Gide insegna il fervore, «non la saggezza, ma l'amore» - «insegna a non amare più soltanto la famiglia, e pian piano a lasciarla; rende il cuore malato d'un desiderio d'aspri frutti selvatici e ansioso di strano amore» -, insegna che non basta leggere che la sabbia delle spiagge sia dolce ma che bisogna che i piedi nudi golosi la sentano, che si ha diritto su ogni oggetto dei propri desideri, che ogni fonte rivela una sete, che bisogna fare della propria anima «l'ostello sempre aperto al crocevia», sapersi commuovere per delle susine, voler provare tutte le forme della vita.
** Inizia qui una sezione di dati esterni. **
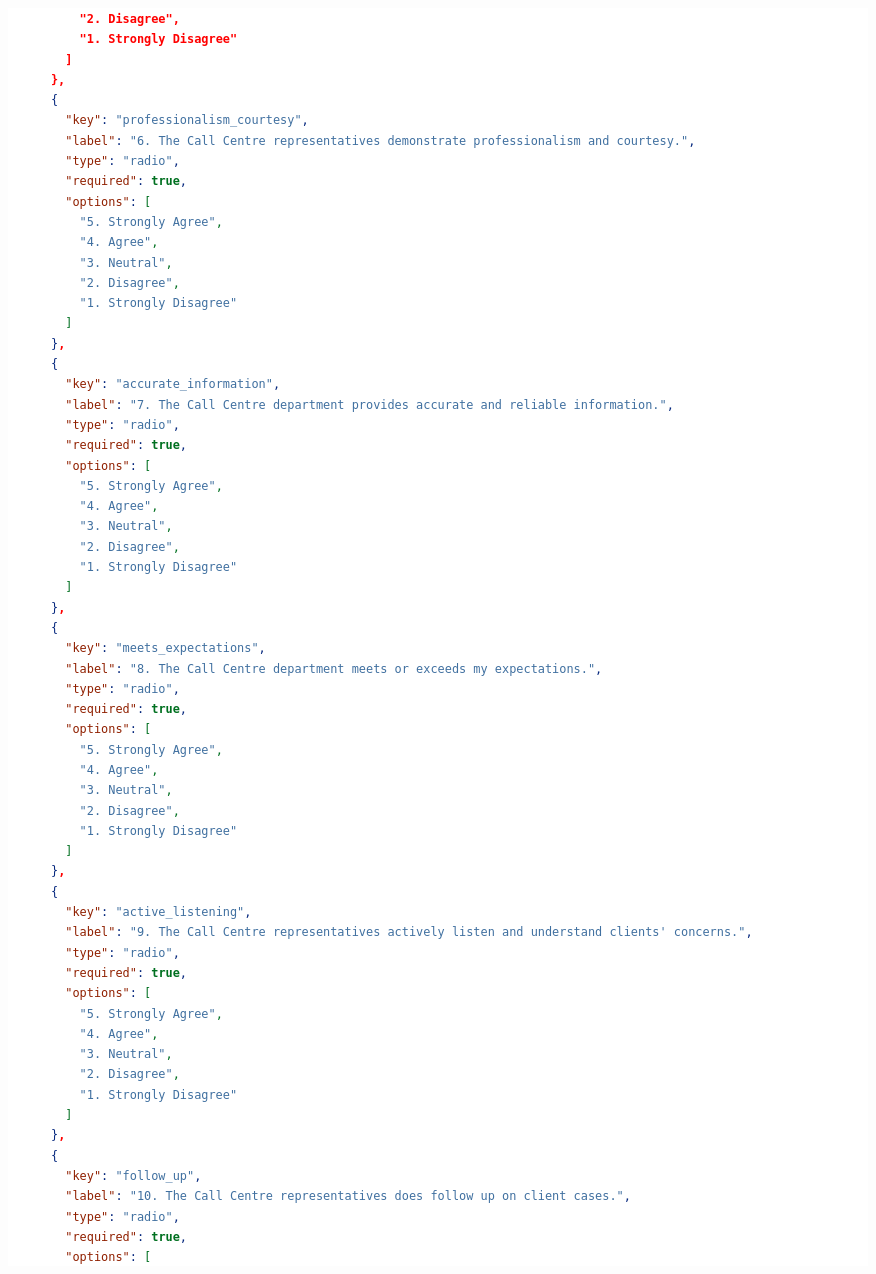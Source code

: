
 ```json
          "2. Disagree",
          "1. Strongly Disagree"
        ]
      },
      {
        "key": "professionalism_courtesy",
        "label": "6. The Call Centre representatives demonstrate professionalism and courtesy.",
        "type": "radio",
        "required": true,
        "options": [
          "5. Strongly Agree",
          "4. Agree",
          "3. Neutral",
          "2. Disagree",
          "1. Strongly Disagree"
        ]
      },
      {
        "key": "accurate_information",
        "label": "7. The Call Centre department provides accurate and reliable information.",
        "type": "radio",
        "required": true,
        "options": [
          "5. Strongly Agree",
          "4. Agree",
          "3. Neutral",
          "2. Disagree",
          "1. Strongly Disagree"
        ]
      },
      {
        "key": "meets_expectations",
        "label": "8. The Call Centre department meets or exceeds my expectations.",
        "type": "radio",
        "required": true,
        "options": [
          "5. Strongly Agree",
          "4. Agree",
          "3. Neutral",
          "2. Disagree",
          "1. Strongly Disagree"
        ]
      },
      {
        "key": "active_listening",
        "label": "9. The Call Centre representatives actively listen and understand clients' concerns.",
        "type": "radio",
        "required": true,
        "options": [
          "5. Strongly Agree",
          "4. Agree",
          "3. Neutral",
          "2. Disagree",
          "1. Strongly Disagree"
        ]
      },
      {
        "key": "follow_up",
        "label": "10. The Call Centre representatives does follow up on client cases.",
        "type": "radio",
        "required": true,
        "options": [
```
E, dopo tutto questo, pretende anche di insegnare a lasciarlo. Come scrive Gianni D'Elia nella sua postfazione, quello di Gide è un'apologia del nomadismo vitale e geografico, della libertà affannata e celibe alla ricerca di un'eretica e fluida autoeducazione; una strenua difesa dell'esperienza singolare, del desiderio di godere e nulla possedere, del rifiuto di essere come gli adulti, come i grandi e i disprezzati seduti; un richiamo al presente, al sentire, all'agire, alla gioia di imparare, all'amare le creature e le cose nel rispetto della loro pluralità, al riscoprire la varietà dei doni della vita e della terra.

«Certo, tutto ciò che ho incontrato col sorriso sulle labbra, ho voluto baciarlo; e il rosso sulle guance, le lacrime negli occhi, ho voluto berli; mordere nella polpa di tutti i frutti che verso di me pendevano dai rami. Ad ogni locanda mi salutava una fame; davanti ad ogni fonte mi attendeva una sete - una sete, davanti a ciascuna, particolare -; e avrei voluto altre parole per segnare le mie voglie di andare, dove si apriva una strada; di sostare, dove l'ombra invitava; di nuotare, in riva ad acque profonde; di amore o di sonno sulla sponda d'ogni letto. Ho posato arditamente la mia mano su ogni cosa e ho preteso d'aver diritti su ogni oggetto dei miei desideri».

Leggete questo libro, poi gettatelo ed uscite, perché ve ne avrà dato il desiderio.